ACTIVITY
Which lines of the records contain "left"? Collect every one of them.

DATA TO PROCESS
□ □ □ □ □

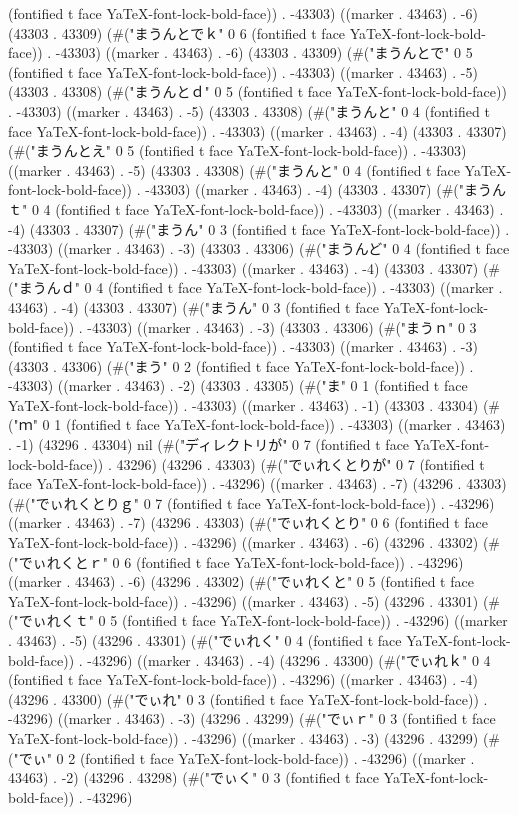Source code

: (fontified t face YaTeX-font-lock-bold-face)) . -43303) ((marker . 43463) . -6) (43303 . 43309) (#("まうんとでｋ" 0 6 (fontified t face YaTeX-font-lock-bold-face)) . -43303) ((marker . 43463) . -6) (43303 . 43309) (#("まうんとで" 0 5 (fontified t face YaTeX-font-lock-bold-face)) . -43303) ((marker . 43463) . -5) (43303 . 43308) (#("まうんとｄ" 0 5 (fontified t face YaTeX-font-lock-bold-face)) . -43303) ((marker . 43463) . -5) (43303 . 43308) (#("まうんと" 0 4 (fontified t face YaTeX-font-lock-bold-face)) . -43303) ((marker . 43463) . -4) (43303 . 43307) (#("まうんとえ" 0 5 (fontified t face YaTeX-font-lock-bold-face)) . -43303) ((marker . 43463) . -5) (43303 . 43308) (#("まうんと" 0 4 (fontified t face YaTeX-font-lock-bold-face)) . -43303) ((marker . 43463) . -4) (43303 . 43307) (#("まうんｔ" 0 4 (fontified t face YaTeX-font-lock-bold-face)) . -43303) ((marker . 43463) . -4) (43303 . 43307) (#("まうん" 0 3 (fontified t face YaTeX-font-lock-bold-face)) . -43303) ((marker . 43463) . -3) (43303 . 43306) (#("まうんど" 0 4 (fontified t face YaTeX-font-lock-bold-face)) . -43303) ((marker . 43463) . -4) (43303 . 43307) (#("まうんｄ" 0 4 (fontified t face YaTeX-font-lock-bold-face)) . -43303) ((marker . 43463) . -4) (43303 . 43307) (#("まうん" 0 3 (fontified t face YaTeX-font-lock-bold-face)) . -43303) ((marker . 43463) . -3) (43303 . 43306) (#("まうｎ" 0 3 (fontified t face YaTeX-font-lock-bold-face)) . -43303) ((marker . 43463) . -3) (43303 . 43306) (#("まう" 0 2 (fontified t face YaTeX-font-lock-bold-face)) . -43303) ((marker . 43463) . -2) (43303 . 43305) (#("ま" 0 1 (fontified t face YaTeX-font-lock-bold-face)) . -43303) ((marker . 43463) . -1) (43303 . 43304) (#("ｍ" 0 1 (fontified t face YaTeX-font-lock-bold-face)) . -43303) ((marker . 43463) . -1) (43296 . 43304) nil (#("ディレクトリが" 0 7 (fontified t face YaTeX-font-lock-bold-face)) . 43296) (43296 . 43303) (#("でぃれくとりが" 0 7 (fontified t face YaTeX-font-lock-bold-face)) . -43296) ((marker . 43463) . -7) (43296 . 43303) (#("でぃれくとりｇ" 0 7 (fontified t face YaTeX-font-lock-bold-face)) . -43296) ((marker . 43463) . -7) (43296 . 43303) (#("でぃれくとり" 0 6 (fontified t face YaTeX-font-lock-bold-face)) . -43296) ((marker . 43463) . -6) (43296 . 43302) (#("でぃれくとｒ" 0 6 (fontified t face YaTeX-font-lock-bold-face)) . -43296) ((marker . 43463) . -6) (43296 . 43302) (#("でぃれくと" 0 5 (fontified t face YaTeX-font-lock-bold-face)) . -43296) ((marker . 43463) . -5) (43296 . 43301) (#("でぃれくｔ" 0 5 (fontified t face YaTeX-font-lock-bold-face)) . -43296) ((marker . 43463) . -5) (43296 . 43301) (#("でぃれく" 0 4 (fontified t face YaTeX-font-lock-bold-face)) . -43296) ((marker . 43463) . -4) (43296 . 43300) (#("でぃれｋ" 0 4 (fontified t face YaTeX-font-lock-bold-face)) . -43296) ((marker . 43463) . -4) (43296 . 43300) (#("でぃれ" 0 3 (fontified t face YaTeX-font-lock-bold-face)) . -43296) ((marker . 43463) . -3) (43296 . 43299) (#("でぃｒ" 0 3 (fontified t face YaTeX-font-lock-bold-face)) . -43296) ((marker . 43463) . -3) (43296 . 43299) (#("でぃ" 0 2 (fontified t face YaTeX-font-lock-bold-face)) . -43296) ((marker . 43463) . -2) (43296 . 43298) (#("でぃく" 0 3 (fontified t face YaTeX-font-lock-bold-face)) . -43296) 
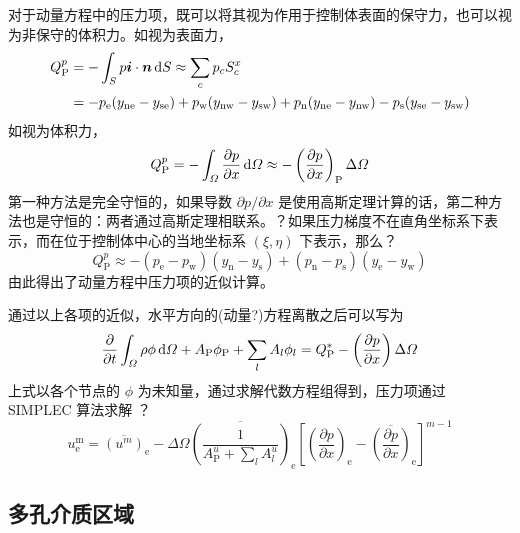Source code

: 对于动量方程中的压力项，既可以将其视为作用于控制体表面的保守力，也可以视为非保守的体积力。如视为表面力，
\begin{equation}
\begin{split}
	Q_{\mathrm{P}}^p &= -\int_S p\bm{i}\cdot\bm{n}\,\mathrm{d} S \approx
	\sum_c p_cS_c^x \\
	&= -p_{\mathrm{e}}(y_{\mathrm{ne}}-y_{\mathrm{se}}) +
	p_{\mathrm{w}}(y_{\mathrm{nw}}-y_{\mathrm{sw}}) +
	p_{\mathrm{n}}(y_{\mathrm{ne}}-y_{\mathrm{nw}}) -
	p_{\mathrm{s}}(y_{\mathrm{se}}-y_{\mathrm{sw}})
\end{split}
\end{equation}
如视为体积力，
\begin{equation}
	Q_{\mathrm{P}}^p = 
	-\int_{\varOmega} \frac{\partial p}{\partial x} \,\mathrm{d}\varOmega \approx 
	-\left(\frac{\partial p}{\partial x}\right)_{\mathrm{P}} \Delta\varOmega
\end{equation}
第一种方法是完全守恒的，如果导数 $\partial p/\partial x$ 是使用高斯定理计算的话，第二种方法也是守恒的：两者通过高斯定理相联系。？如果压力梯度不在直角坐标系下表示，而在位于控制体中心的当地坐标系 $(\xi,\eta)$ 下表示，那么？
\begin{equation}
	Q_{\mathrm{P}}^p \approx 
	-(p_{\mathrm{e}}-p_{\mathrm{w}})(y_{\mathrm{n}}-y_{\mathrm{s}}) + 
	(p_{\mathrm{n}}-p_{\mathrm{s}})(y_{\mathrm{e}}-y_{\mathrm{w}})
\end{equation}
由此得出了动量方程中压力项的近似计算。

通过以上各项的近似，水平方向的(动量?)方程离散之后可以写为
\begin{equation}
	\frac{\partial}{\partial t}\int_{\varOmega}\rho\phi\,\mathrm{d}\varOmega +
	A_{\mathrm{P}}\phi_{\mathrm{P}} + \sum_l A_l\phi_l = Q_{\mathrm{P}}^* - \left(\frac{\partial p}{\partial x}\right) \Delta\varOmega
\end{equation}
上式以各个节点的 $\phi$ 为未知量，通过求解代数方程组得到，压力项通过 SIMPLEC 算法求解 \cite{Van1984}？
\begin{equation}\label{eq: Simplec}
	u_{\mathrm{e}}^{\mathrm{m}} = \overline{(u^m)}_{\mathrm{e}} - \Delta\varOmega \overline{\left(\frac{1}{A_{\mathrm{P}}^u+\sum_lA_l^u}\right)}_{\mathrm{e}} \left[\left(\frac{\partial p}{\partial x}\right)_{\mathrm{e}}-\overline{\left(\frac{\partial p}{\partial x}\right)}_{\mathrm{e}}\right]^{m-1}
\end{equation}

\subsection{多孔介质区域}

□ □ □ □ □

EXERCISE SOLUTION
	-\left(\frac{\partial p}{\partial x}\right)_{\mathrm{P}} \Delta\varOmega
	A_{\mathrm{P}}\phi_{\mathrm{P}} + \sum_l A_l\phi_l = Q_{\mathrm{P}}^* - \left(\frac{\partial p}{\partial x}\right) \Delta\varOmega
	u_{\mathrm{e}}^{\mathrm{m}} = \overline{(u^m)}_{\mathrm{e}} - \Delta\varOmega \overline{\left(\frac{1}{A_{\mathrm{P}}^u+\sum_lA_l^u}\right)}_{\mathrm{e}} \left[\left(\frac{\partial p}{\partial x}\right)_{\mathrm{e}}-\overline{\left(\frac{\partial p}{\partial x}\right)}_{\mathrm{e}}\right]^{m-1}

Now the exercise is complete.